▸ **PROBLEM STATEMENT**
Copy out each line featuring the string "rthk" from the entries beneath.

▸ **Source records**
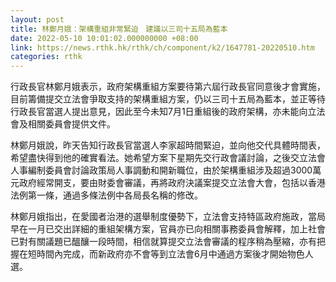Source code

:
 ```yaml
---
layout: post
title: 林鄭月娥：架構重組非常緊迫　建議以三司十五局為藍本
date: 2022-05-10 10:01:02.000000000 +08:00
link: https://news.rthk.hk/rthk/ch/component/k2/1647781-20220510.htm
categories: rthk
---
```


行政長官林鄭月娥表示，政府架構重組方案要待第六屆行政長官同意後才會實施，目前籌備提交立法會爭取支持的架構重組方案，仍以三司十五局為藍本，並正等待行政長官當選人提出意見，因此至今未知7月1日重組後的政府架構，亦未能向立法會及相關委員會提供文件。

林鄭月娥說，昨天告知行政長官當選人李家超時間緊迫，並向他交代具體時間表，希望盡快得到他的確實看法。她希望方案下星期先交行政會議討論，之後交立法會人事編制委員會討論政策局人事調動和開新職位，由於架構重組涉及超過3000萬元政府經常開支，要由財委會審議，再將政府決議案提交立法會大會，包括以香港法例第一條，通過多條法例中各局長名稱的修改。

林鄭月娥指出，在愛國者治港的選舉制度優勢下，立法會支持特區政府施政，當局早在一月已交出詳細的重組架構方案，官員亦已向相關事務委員會解釋，加上社會已對有關議題已醞釀一段時間，相信就算提交立法會審議的程序稍為壓縮，亦有把握在短時間內完成，而新政府亦不會等到立法會6月中通過方案後才開始物色人選。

▸ **SOLUTION TO THIS EXERCISE**
link: https://news.rthk.hk/rthk/ch/component/k2/1647781-20220510.htm
categories: rthk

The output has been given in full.